Kata tadaayantum, yang diatas diterjemahkan dengan bermuamalah, terambil dari kata dain. Kata ini memiliki banyak arti, tetapi makna setiap kata yang dihimpun oleh huruf-huruf kata dain itu (yakni daal, ya’ dan nuun) selalu menggambarkan hubungan antar dua pihak, salah satunya berkedudukan lebih tinggi dari pihak yang lain. Kata ini antara lain bermakna hutang, pembalasan, ketaatan dan agama. Kesemuanya menggambarkan hubungan timbale balik itu, atau dengan kata lain bermuamalah. Muamalah yang dimaksud adalah muamalah yang tidak secara tunai, yakni hutang-piutang.

Sedikit menerangkan diatas, kami disini hanya mencoba menjelaskan tentang persaksian, baik secara tulis menulis maupun selainnya.

Yang dinamai saksi adalah orang yang berpotensi menjadi saksi, walaupun ketika itu dia belum melaksanakan kesaksian, dan dapat juga secara actual telah menjadi saksi.

Dan persaksikanlah dengan dua orang saksi dari orang-orang lelaki diantara kamu. kata saksi yang digunakan ayat ini adalah syahiidain bukan syaahidain. Ini berarti bahwa saksi yang dimaksud adalah benar-benar yang wajar serta telah dikenal kejujurannya sebagai saksi, dan telah berulang-ulang melaksanakan tugas tersebut. Dengan demikian, tidak ada keraguan menyangkut kesaksiannya. Dua orang saksi dimaksud adalah saksi-saksi lelaki yang merupakan anggota masyarakat muslim. Atau kalau tidak ada – atau kalau bukan yakni kalau bukan dua orang saksi, maka (boleh) seorang lelaki dan dua orang perempuan dari saksi-saksi yang kamu ridhai, yakni yang disepakati oleh yang melakukan transaksi.

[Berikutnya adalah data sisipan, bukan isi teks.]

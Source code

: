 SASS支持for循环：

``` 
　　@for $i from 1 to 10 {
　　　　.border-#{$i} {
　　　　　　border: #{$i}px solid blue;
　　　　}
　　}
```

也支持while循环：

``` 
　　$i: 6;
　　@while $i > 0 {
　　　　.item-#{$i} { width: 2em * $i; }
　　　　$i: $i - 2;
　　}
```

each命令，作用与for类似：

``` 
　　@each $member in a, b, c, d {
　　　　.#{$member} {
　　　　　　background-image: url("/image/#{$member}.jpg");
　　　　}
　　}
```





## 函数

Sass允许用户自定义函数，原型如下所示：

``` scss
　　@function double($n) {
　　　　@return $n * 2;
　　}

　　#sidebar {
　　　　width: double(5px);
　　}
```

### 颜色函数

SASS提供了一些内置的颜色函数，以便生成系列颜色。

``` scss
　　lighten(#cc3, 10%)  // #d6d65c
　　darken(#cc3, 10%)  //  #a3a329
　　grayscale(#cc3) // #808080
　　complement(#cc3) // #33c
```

Betapapun, ayat di atas tidak menutup kemungkinan kesaksian wanita baik secara luas, terbatas, maupun sempit.

Dalam pandangan mazhab Malik, kesaksian wanita dibenarkan dalam hal-hal yang berkaitan dengan harta benda, tidak dalam kriminal, pernikahan, cerai dan rujuk. Mazhab Hanafi lebih luas dan lebih sesuai dengan perkembangan masyarakat dan kodrat wanita. Mereka membenarkan kesaksian wanita dalam hal-hal yang berkaitan dengan harta, persoalan rumah tangga, seperti pernikahan, talak, dan rujuk, bahkan segala sesuatu kecuali dalam soal kriminal. Memang, persoalan kriminal yang dapat mengantar kepada jatuhnya hukuman mati, dan dera, disamping tidak sejalan dengan kelemahlembutan wanita, kesaksian dalam hal tersebut juga tidak lumrah bagi mereka yang diharapkan lebih banyak member perhatian pada anak-anak dan rumah tangganya.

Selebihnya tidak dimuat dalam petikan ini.